Independent research commissioned by the Defense Department reached similar conclusions. A frequently cited 2016 RAND Corporation study, conducted for the Pentagon, estimated that transition-related care would increase overall military health care spending by no more than 0.13 percent annually. The study also found that fewer than 0.1 percent of service members would require treatments that might temporarily affect deployability.
More recent scholarship has reinforced those findings. A new review of 58 peer-reviewed studies published in the International Journal of Transgender Health concluded that transgender service members have minimal impact on military readiness and that the available evidence does not support claims that they impose disproportionate financial costs.
The discrepancy between the research record and the government’s legal argument has also drawn scrutiny from the bench. In reviewing the medical literature cited by the administration, a federal judge concluded that the studies “contradict, rather than support” the policy’s justification.
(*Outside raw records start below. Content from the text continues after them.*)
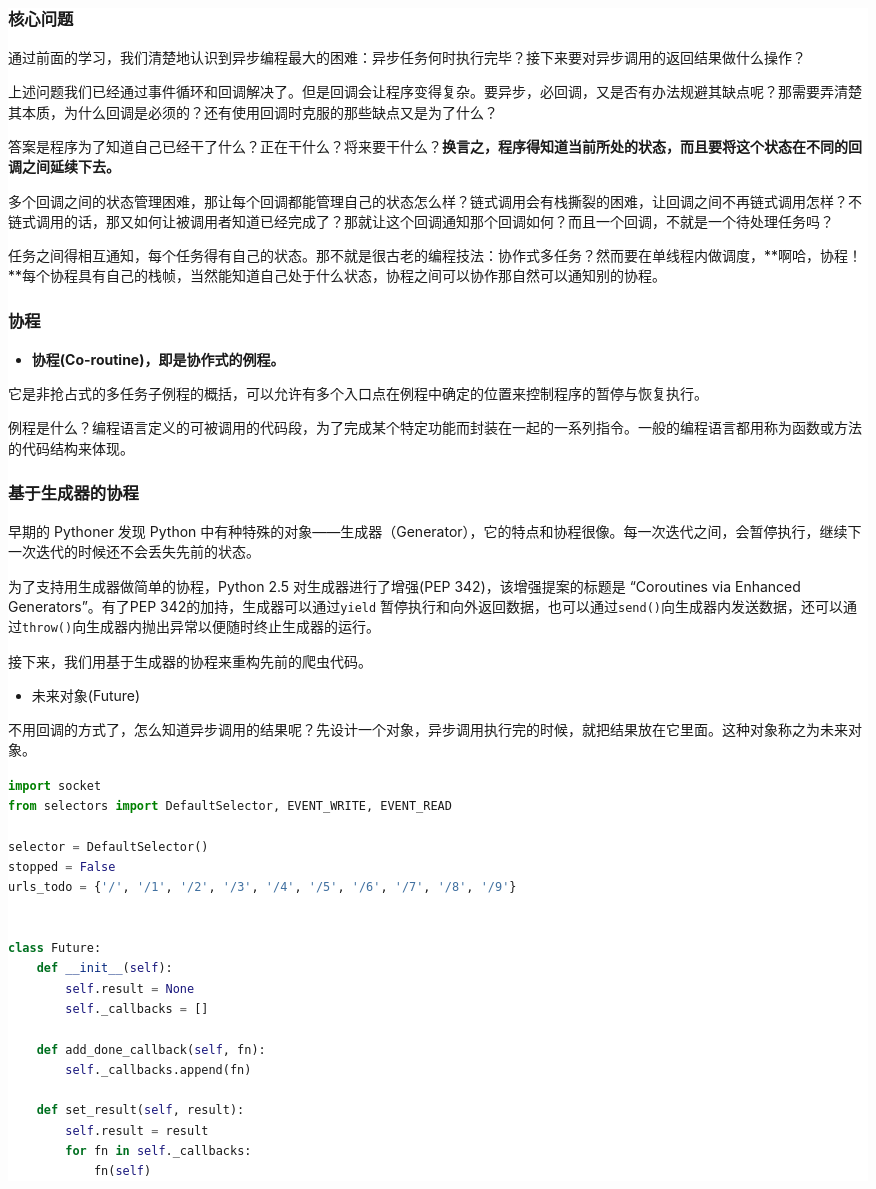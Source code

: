 ### 核心问题

通过前面的学习，我们清楚地认识到异步编程最大的困难：异步任务何时执行完毕？接下来要对异步调用的返回结果做什么操作？

上述问题我们已经通过事件循环和回调解决了。但是回调会让程序变得复杂。要异步，必回调，又是否有办法规避其缺点呢？那需要弄清楚其本质，为什么回调是必须的？还有使用回调时克服的那些缺点又是为了什么？

答案是程序为了知道自己已经干了什么？正在干什么？将来要干什么？**换言之，程序得知道当前所处的状态，而且要将这个状态在不同的回调之间延续下去。**

多个回调之间的状态管理困难，那让每个回调都能管理自己的状态怎么样？链式调用会有栈撕裂的困难，让回调之间不再链式调用怎样？不链式调用的话，那又如何让被调用者知道已经完成了？那就让这个回调通知那个回调如何？而且一个回调，不就是一个待处理任务吗？

任务之间得相互通知，每个任务得有自己的状态。那不就是很古老的编程技法：协作式多任务？然而要在单线程内做调度，**啊哈，协程！**每个协程具有自己的栈帧，当然能知道自己处于什么状态，协程之间可以协作那自然可以通知别的协程。

### 协程

- **协程(Co-routine)，即是协作式的例程。**

它是非抢占式的多任务子例程的概括，可以允许有多个入口点在例程中确定的位置来控制程序的暂停与恢复执行。

例程是什么？编程语言定义的可被调用的代码段，为了完成某个特定功能而封装在一起的一系列指令。一般的编程语言都用称为函数或方法的代码结构来体现。

### 基于生成器的协程

早期的 Pythoner 发现 Python 中有种特殊的对象——生成器（Generator），它的特点和协程很像。每一次迭代之间，会暂停执行，继续下一次迭代的时候还不会丢失先前的状态。

为了支持用生成器做简单的协程，Python 2.5 对生成器进行了增强(PEP 342)，该增强提案的标题是 “Coroutines via Enhanced Generators”。有了PEP 342的加持，生成器可以通过`yield` 暂停执行和向外返回数据，也可以通过`send()`向生成器内发送数据，还可以通过`throw()`向生成器内抛出异常以便随时终止生成器的运行。

接下来，我们用基于生成器的协程来重构先前的爬虫代码。

- 未来对象(Future)

不用回调的方式了，怎么知道异步调用的结果呢？先设计一个对象，异步调用执行完的时候，就把结果放在它里面。这种对象称之为未来对象。

```python
import socket
from selectors import DefaultSelector, EVENT_WRITE, EVENT_READ

selector = DefaultSelector()
stopped = False
urls_todo = {'/', '/1', '/2', '/3', '/4', '/5', '/6', '/7', '/8', '/9'}


class Future:
    def __init__(self):
        self.result = None
        self._callbacks = []

    def add_done_callback(self, fn):
        self._callbacks.append(fn)

    def set_result(self, result):
        self.result = result
        for fn in self._callbacks:
            fn(self)
```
Plaintiffs’ attorneys later noted in court filings that the government ultimately presented no witnesses or additional evidence to substantiate its claims about the financial burden of transgender medical care.
As the plaintiffs await word on whether the appeals court will allow a temporary pause on the Trump administration’s ability to kick out trans troops, the case continues to move forward in Washington, D.C. U.S. District Judge Ana Reyes recently ordered the Justice Department to respond to a scheduling motion filed by the plaintiffs by Friday of this week.
Earlier this month, Trump sidelined Homeland Security Secretary Kristi Noem after controversy surrounding a $220 million government advertising campaign promoting the administration’s border policies. During congressional testimony, Noem said the campaign had been approved by the president. Trump later told Reuters he had not signed off on the spending and publicly distanced himself from the program.
The dispute quickly became one of several controversies surrounding Noem’s tenure and contributed to her removal from the post and reassignment to another role in the administration.